- Directed by: Seijun Suzuki
- Written by: Hajime Takaiwa Taijiro Tamura (novel)
- Produced by: Kaneo Iwai
- Starring: Tamio Kawachi Yumiko Nogawa
- Cinematography: Kazue Nagatsuka
- Edited by: Akira Suzuki
- Music by: Naozumi Yamamoto
- Distributed by: Nikkatsu
- Release date: February 28, 1965;
- Running time: 96 minutes
- Country: Japan
- Language: Japanese

= Story of a Prostitute =

1965 film by Seijun Suzuki

Story of a Prostitute (春婦伝, Shunpuden) is a 1965 Japanese romantic war drama film directed by Seijun Suzuki. It is based on a story by Taijiro Tamura who, like Suzuki, had served as a soldier in the war.

==Plot==
Disappointed by the marriage of her lover to a woman he does not love, prostitute Harumi drifts from the city to a remote Japanese outpost in Manchuria to work in a "comfort house," or brothel, during the Sino-Japanese War. The commanding adjutant there takes an immediate liking to the new girl, but she is fascinated by and comes to love Mikami, the officer's aide. At first he is naughty and indifferent to the girl, which enrages her, but they are eventually drawn together. Abused and manipulated by the adjutant, she grows to hate the officer and seeks solace in Mikami's arms. They carry on a clandestine affair, which is a dangerous breach of code for both of them.
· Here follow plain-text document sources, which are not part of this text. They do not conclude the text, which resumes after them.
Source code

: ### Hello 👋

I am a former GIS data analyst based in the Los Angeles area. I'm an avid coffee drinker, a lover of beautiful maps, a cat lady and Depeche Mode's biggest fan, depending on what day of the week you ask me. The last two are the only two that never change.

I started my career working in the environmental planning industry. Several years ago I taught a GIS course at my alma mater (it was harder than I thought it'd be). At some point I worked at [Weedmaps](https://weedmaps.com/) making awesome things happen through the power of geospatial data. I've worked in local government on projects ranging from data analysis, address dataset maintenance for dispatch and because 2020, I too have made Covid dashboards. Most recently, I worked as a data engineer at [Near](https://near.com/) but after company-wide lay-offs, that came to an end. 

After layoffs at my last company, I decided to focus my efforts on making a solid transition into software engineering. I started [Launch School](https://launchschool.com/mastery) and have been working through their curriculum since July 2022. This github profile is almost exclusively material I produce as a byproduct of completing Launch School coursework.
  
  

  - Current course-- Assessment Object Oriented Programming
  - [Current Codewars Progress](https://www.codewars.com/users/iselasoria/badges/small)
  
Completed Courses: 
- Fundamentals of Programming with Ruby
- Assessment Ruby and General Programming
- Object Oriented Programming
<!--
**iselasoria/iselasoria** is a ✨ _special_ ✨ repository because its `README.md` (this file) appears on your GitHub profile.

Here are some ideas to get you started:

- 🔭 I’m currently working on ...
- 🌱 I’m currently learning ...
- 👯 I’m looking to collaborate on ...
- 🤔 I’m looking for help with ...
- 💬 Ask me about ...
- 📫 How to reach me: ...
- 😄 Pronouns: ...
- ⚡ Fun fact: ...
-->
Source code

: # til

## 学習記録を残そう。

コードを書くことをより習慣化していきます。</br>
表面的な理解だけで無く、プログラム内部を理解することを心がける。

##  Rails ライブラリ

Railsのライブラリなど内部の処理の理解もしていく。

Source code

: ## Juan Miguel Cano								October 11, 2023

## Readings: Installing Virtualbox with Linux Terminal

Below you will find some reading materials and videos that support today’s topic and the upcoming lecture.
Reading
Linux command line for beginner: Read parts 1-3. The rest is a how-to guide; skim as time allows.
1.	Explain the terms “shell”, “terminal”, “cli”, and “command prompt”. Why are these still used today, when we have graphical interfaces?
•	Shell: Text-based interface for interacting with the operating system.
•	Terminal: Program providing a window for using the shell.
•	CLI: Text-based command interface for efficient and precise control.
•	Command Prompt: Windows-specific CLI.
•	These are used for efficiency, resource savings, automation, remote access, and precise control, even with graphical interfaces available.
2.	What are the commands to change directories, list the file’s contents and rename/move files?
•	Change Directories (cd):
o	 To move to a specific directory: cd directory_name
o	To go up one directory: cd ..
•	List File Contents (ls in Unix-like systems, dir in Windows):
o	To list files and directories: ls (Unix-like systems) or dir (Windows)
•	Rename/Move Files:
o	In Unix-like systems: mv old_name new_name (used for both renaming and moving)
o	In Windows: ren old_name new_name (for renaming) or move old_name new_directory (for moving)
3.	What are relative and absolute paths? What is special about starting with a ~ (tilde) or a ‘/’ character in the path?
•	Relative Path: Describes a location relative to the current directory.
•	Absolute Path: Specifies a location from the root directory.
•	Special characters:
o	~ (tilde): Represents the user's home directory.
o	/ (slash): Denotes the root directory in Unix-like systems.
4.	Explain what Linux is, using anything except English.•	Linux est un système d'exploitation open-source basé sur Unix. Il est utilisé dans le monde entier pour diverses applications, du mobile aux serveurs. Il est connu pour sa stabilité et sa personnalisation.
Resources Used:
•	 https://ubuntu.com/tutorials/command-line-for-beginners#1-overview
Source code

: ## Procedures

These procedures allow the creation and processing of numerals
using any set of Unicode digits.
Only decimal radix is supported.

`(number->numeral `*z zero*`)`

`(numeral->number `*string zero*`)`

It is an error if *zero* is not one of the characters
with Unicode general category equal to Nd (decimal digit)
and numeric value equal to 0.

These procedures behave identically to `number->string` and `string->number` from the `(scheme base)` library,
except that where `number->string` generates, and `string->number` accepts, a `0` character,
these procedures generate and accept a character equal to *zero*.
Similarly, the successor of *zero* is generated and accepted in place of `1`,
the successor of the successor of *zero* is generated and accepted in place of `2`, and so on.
Tragedy strikes when Chinese guerrillas attack the outpost and Mikami is severely wounded in a trench. Harumi runs to him and they are both captured by the enemy while he is unconscious. The Chinese dress his wounds and he is given the opportunity to withdraw with them as a prisoner of war. Mikami refuses their offer, stating he is duty-bound not to be captured at all, and only Harumi's intervention prevents him from killing himself. Once again in the custody of the Japanese, Harumi is sent back to the brothel, and Mikami is to be court-martialed and executed in disgrace. Harumi begs the adjutant for mercy, but he has none. During another attack on the outpost, Mikami escapes with Harumi's aid, but instead of fleeing with her, he decides to blow himself up to restore his and his battalion's honor. She leaps on him and they die together.

==Cast==
- Yumiko Nogawa as Harumi
- Tamio Kawachi as Pvt. Shinkichi Mikami
- Isao Tamagawa as Lt. Narita
- Jūkei Fujioka as Kimura
- Shoichi Ozawa as Sgt. Akiyama

==Production==
In 1950, Tamura's story was made into a more romantic film, Escape at Dawn, co-written by Akira Kurosawa and directed by Senkichi Taniguchi. For the Nikkatsu adaptation, Suzuki drew upon his firsthand experience at the wartime front to portray the conditions and behavior in a more realistic light. What was presented in the film and the actual conditions "probably aren't that different," Suzuki said in a 2005 interview. Most Japanese war movies portrayed the era with healthy doses of tragedy, but Suzuki infused an air of ludicrousness in his film. His own opinion of the wartime military experience was that beside the brutality, it was "extremely comical and absurd."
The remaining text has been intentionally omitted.